NLP & Clinical Data

NLP for Oncology Trial Eligibility: Extracting Evidence from Clinical Notes

NLP for Oncology Trial Eligibility: Extracting Evidence from Clinical Notes

In oncology and rare disease clinical trials, a meaningful portion of eligibility evidence doesn’t exist in structured EHR fields. Disease severity classifications, pathologist assessments of tumor characteristics, prior treatment response narratives, and physician judgment about symptom severity are documented in clinical notes—discharge summaries, pathology reports, progress notes, consultation records. A patient who appears eligible based on ICD-10 codes and lab values may have a disqualifying finding buried in a 14-page oncology progress note.

This is the problem that NLP-based eligibility screening addresses: extracting clinical evidence from unstructured text and applying it to trial eligibility decisions at scale, with enough reliability that coordinators can trust the output.

What Structured Data Misses

The gap between structured EHR data and clinical reality is widest in oncology. Consider a Phase II trial with an inclusion criterion requiring “measurable disease per RECIST 1.1 criteria.” Whether a patient meets this criterion depends on the radiologist’s interpretation of imaging studies—documented in radiology reports, not in a discrete data field. An exclusion criterion like “prior allogeneic stem cell transplant” may be coded as an ICD-10 procedure in some patients and documented only in a transplant summary note for others.

Rare disease trials compound this further. Diagnostic criteria for conditions like amyloidosis, hereditary transthyretin amyloidosis, or rare hematologic malignancies often involve clinical judgment documented in specialist consultation notes, not standard structured coding. A screening tool that only queries structured data will systematically fail to identify eligible patients whose diagnoses are documented at the note level.

How the Extraction Works

NLP eligibility extraction uses transformer-based models fine-tuned on clinical text. The models are trained to recognize clinical concepts, their context, negation, and temporal relationships in the prose patterns characteristic of clinical documentation. “Patient denies prior treatment with checkpoint inhibitors” and “patient received nivolumab for 6 cycles ending in November 2023” require different inference paths despite both mentioning checkpoint inhibitors.

For each patient who clears the structured-data first pass, the NLP model processes the relevant note types (pathology reports, progress notes, discharge summaries, consultation notes) and scores the likelihood of meeting each note-dependent inclusion criterion. The output includes the specific passage that drove the score—the evidence trail that coordinators can verify in under five minutes rather than reading through the full note set.

What Coordinators Get

The goal of NLP-assisted screening is not to replace coordinator review of clinical notes. It’s to direct that review to the right candidates and the right passages. A coordinator reviewing a candidate flagged by the NLP model sees the overall eligibility score, which specific criteria are note-dependent, and the extracted passages that support or flag each criterion—with the source document and page reference.

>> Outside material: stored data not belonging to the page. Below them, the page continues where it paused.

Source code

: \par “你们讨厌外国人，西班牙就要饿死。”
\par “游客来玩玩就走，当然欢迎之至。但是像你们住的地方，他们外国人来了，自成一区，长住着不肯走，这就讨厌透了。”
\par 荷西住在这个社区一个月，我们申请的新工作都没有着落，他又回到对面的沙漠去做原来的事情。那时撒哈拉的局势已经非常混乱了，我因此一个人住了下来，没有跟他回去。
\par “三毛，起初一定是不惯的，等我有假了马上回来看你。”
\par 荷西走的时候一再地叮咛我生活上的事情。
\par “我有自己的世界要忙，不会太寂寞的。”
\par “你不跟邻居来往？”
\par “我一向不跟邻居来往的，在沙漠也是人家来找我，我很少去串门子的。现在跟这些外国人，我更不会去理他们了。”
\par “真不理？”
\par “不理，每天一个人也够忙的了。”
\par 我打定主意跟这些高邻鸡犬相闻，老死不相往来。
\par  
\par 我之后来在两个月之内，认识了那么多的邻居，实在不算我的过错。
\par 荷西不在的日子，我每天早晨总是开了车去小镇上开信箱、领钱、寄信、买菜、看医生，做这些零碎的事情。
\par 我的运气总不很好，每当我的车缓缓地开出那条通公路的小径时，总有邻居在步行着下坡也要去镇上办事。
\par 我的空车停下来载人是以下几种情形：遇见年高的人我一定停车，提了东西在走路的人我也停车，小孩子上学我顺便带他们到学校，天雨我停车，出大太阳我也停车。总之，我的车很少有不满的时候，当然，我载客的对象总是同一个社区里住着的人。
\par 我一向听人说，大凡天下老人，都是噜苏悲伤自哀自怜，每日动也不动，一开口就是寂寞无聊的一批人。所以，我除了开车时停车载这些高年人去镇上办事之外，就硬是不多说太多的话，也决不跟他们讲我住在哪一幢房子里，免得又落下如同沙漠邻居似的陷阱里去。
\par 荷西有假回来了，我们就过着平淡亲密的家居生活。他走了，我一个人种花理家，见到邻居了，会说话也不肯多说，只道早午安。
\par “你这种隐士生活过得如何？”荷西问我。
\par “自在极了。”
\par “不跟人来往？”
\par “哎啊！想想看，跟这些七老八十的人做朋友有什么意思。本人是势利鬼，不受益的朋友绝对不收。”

This changes the coordinator’s task from “read through 30 pages of notes to determine if this patient qualifies” to “verify these three flagged passages and confirm my agreement with the AI’s interpretation.” In practice, that review takes 4–7 minutes per candidate compared to 20–40 minutes for unassisted note review.

Model Limitations Worth Acknowledging

NLP models for clinical notes are accurate, but not infallible. They perform best on the note types they were trained on and at the documentation quality level of the sites in their training data. Sites with inconsistent note templates, heavy use of copy-forward documentation, or non-standard abbreviations will produce more edge cases. Coordinator override capability—the ability to flag a model determination as incorrect—is essential for catching systematic errors specific to a site’s documentation practices, and those override signals should feed back into model improvement for subsequent screening cycles.